Still, I first had to deal with the practicals.  A stray cat tried to move in with me just after I received notice.  I bundled the poor animal, whom I would have loved to give a loving home, inside a duffle bag and walked two miles to the animal shelter.  There were no options and to this day I fear that a beautiful loving animal was likely put to death because no one wanted him.  I of course felt very much like the poor cat and this of course made the sense of torment all the more bitter to me.

I made phone calls and managed to divvy most of my earthly possessions between Value Village and St. James Community Services.  Various friends agreed to store and hang on their walls my paintings.  A few personal items, such as my favourite mug, I loaned to others.  I did get the mug back eventually, as well as a bedspread and blanket I got many years ago from my late mother.  Everything else I bundled into the same green khaki duffle bag-the one I bought in Ninety-Four for my first trip to Costa Rica, and the same bag that I carried the hapless cat to the SPCA (I had to walk of course, having almost no money to spend on bus fare.)  Most of my many books save for a few precious volumes and my bird books I carried off to various second hand book stores.  I collected fifteen dollars for my troubles.  Every single item with sentimental value, especially that connected me to my mother, I had to part with permanently.

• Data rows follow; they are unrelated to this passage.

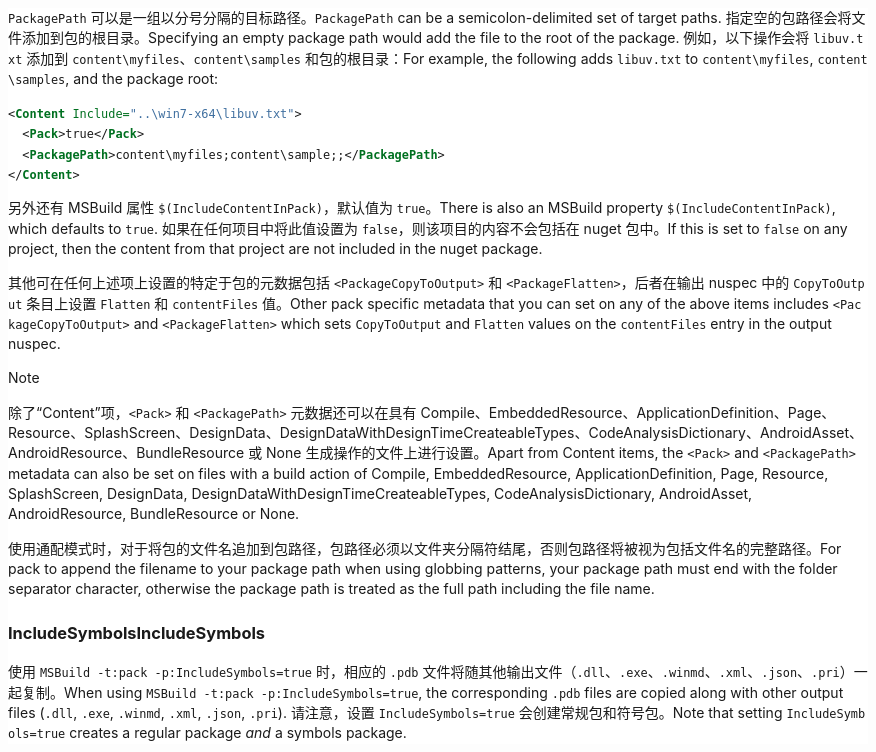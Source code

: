 <span data-ttu-id="c7e0f-289">`PackagePath` 可以是一组以分号分隔的目标路径。</span><span class="sxs-lookup"><span data-stu-id="c7e0f-289">`PackagePath` can be a semicolon-delimited set of target paths.</span></span> <span data-ttu-id="c7e0f-290">指定空的包路径会将文件添加到包的根目录。</span><span class="sxs-lookup"><span data-stu-id="c7e0f-290">Specifying an empty package path would add the file to the root of the package.</span></span> <span data-ttu-id="c7e0f-291">例如，以下操作会将 `libuv.txt` 添加到 `content\myfiles`、`content\samples` 和包的根目录：</span><span class="sxs-lookup"><span data-stu-id="c7e0f-291">For example, the following adds `libuv.txt` to `content\myfiles`, `content\samples`, and the package root:</span></span>

```xml
<Content Include="..\win7-x64\libuv.txt">
  <Pack>true</Pack>
  <PackagePath>content\myfiles;content\sample;;</PackagePath>
</Content>
```

<span data-ttu-id="c7e0f-292">另外还有 MSBuild 属性 `$(IncludeContentInPack)`，默认值为 `true`。</span><span class="sxs-lookup"><span data-stu-id="c7e0f-292">There is also an MSBuild property `$(IncludeContentInPack)`, which defaults to `true`.</span></span> <span data-ttu-id="c7e0f-293">如果在任何项目中将此值设置为 `false`，则该项目的内容不会包括在 nuget 包中。</span><span class="sxs-lookup"><span data-stu-id="c7e0f-293">If this is set to `false` on any project, then the content from that project are not included in the nuget package.</span></span>

<span data-ttu-id="c7e0f-294">其他可在任何上述项上设置的特定于包的元数据包括 ```<PackageCopyToOutput>``` 和 ```<PackageFlatten>```，后者在输出 nuspec 中的 ```CopyToOutput``` 条目上设置 ```Flatten``` 和 ```contentFiles``` 值。</span><span class="sxs-lookup"><span data-stu-id="c7e0f-294">Other pack specific metadata that you can set on any of the above items includes ```<PackageCopyToOutput>``` and ```<PackageFlatten>``` which sets ```CopyToOutput``` and ```Flatten``` values on the ```contentFiles``` entry in the output nuspec.</span></span>

> [!Note]
> <span data-ttu-id="c7e0f-295">除了“Content”项，`<Pack>` 和 `<PackagePath>` 元数据还可以在具有 Compile、EmbeddedResource、ApplicationDefinition、Page、Resource、SplashScreen、DesignData、DesignDataWithDesignTimeCreateableTypes、CodeAnalysisDictionary、AndroidAsset、AndroidResource、BundleResource 或 None 生成操作的文件上进行设置。</span><span class="sxs-lookup"><span data-stu-id="c7e0f-295">Apart from Content items, the `<Pack>` and `<PackagePath>` metadata can also be set on files with a build action of Compile, EmbeddedResource, ApplicationDefinition, Page, Resource, SplashScreen, DesignData, DesignDataWithDesignTimeCreateableTypes, CodeAnalysisDictionary, AndroidAsset, AndroidResource, BundleResource or None.</span></span>
>
> <span data-ttu-id="c7e0f-296">使用通配模式时，对于将包的文件名追加到包路径，包路径必须以文件夹分隔符结尾，否则包路径将被视为包括文件名的完整路径。</span><span class="sxs-lookup"><span data-stu-id="c7e0f-296">For pack to append the filename to your package path when using globbing patterns, your package path must end with the folder separator character, otherwise the package path is treated as the full path including the file name.</span></span>

### <a name="includesymbols"></a><span data-ttu-id="c7e0f-297">IncludeSymbols</span><span class="sxs-lookup"><span data-stu-id="c7e0f-297">IncludeSymbols</span></span>

<span data-ttu-id="c7e0f-298">使用 `MSBuild -t:pack -p:IncludeSymbols=true` 时，相应的 `.pdb` 文件将随其他输出文件（`.dll`、`.exe`、`.winmd`、`.xml`、`.json`、`.pri`）一起复制。</span><span class="sxs-lookup"><span data-stu-id="c7e0f-298">When using `MSBuild -t:pack -p:IncludeSymbols=true`, the corresponding `.pdb` files are copied along with other output files (`.dll`, `.exe`, `.winmd`, `.xml`, `.json`, `.pri`).</span></span> <span data-ttu-id="c7e0f-299">请注意，设置 `IncludeSymbols=true` 会创建常规包和符号包。</span><span class="sxs-lookup"><span data-stu-id="c7e0f-299">Note that setting `IncludeSymbols=true` creates a regular package *and* a symbols package.</span></span>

The building manager tried to play tough with me for not paying rent.  I relied to her that this was likely much harder for me than for her.  She backed down.  I spent three days with my photographer friend downtown in his studio loft where he also lived.  I was doing an ongoing art show on the premises, where the opening occurred just three weeks ago.  On the fourth day I took the ferry to the Sunshine Coast where my father waited for me in his two bedroom cabin, waiting for the slow death that had already set in on him and on our relationship.  I knew that I wasn't well.  I also realized that no matter how hard I would try to convey this to my father he would not get it.  I braced myself for the inevitable.

I spent three or four  days with my father in his little coastal community.  It went reasonably well.  I returned to Vancouver to spend the balance of the week with my photographer friend who told me I could no longer stay with him.  He needed his space, he said.  He wanted to be able to shag his girlfriend without anyone around in the next room, he didn't say.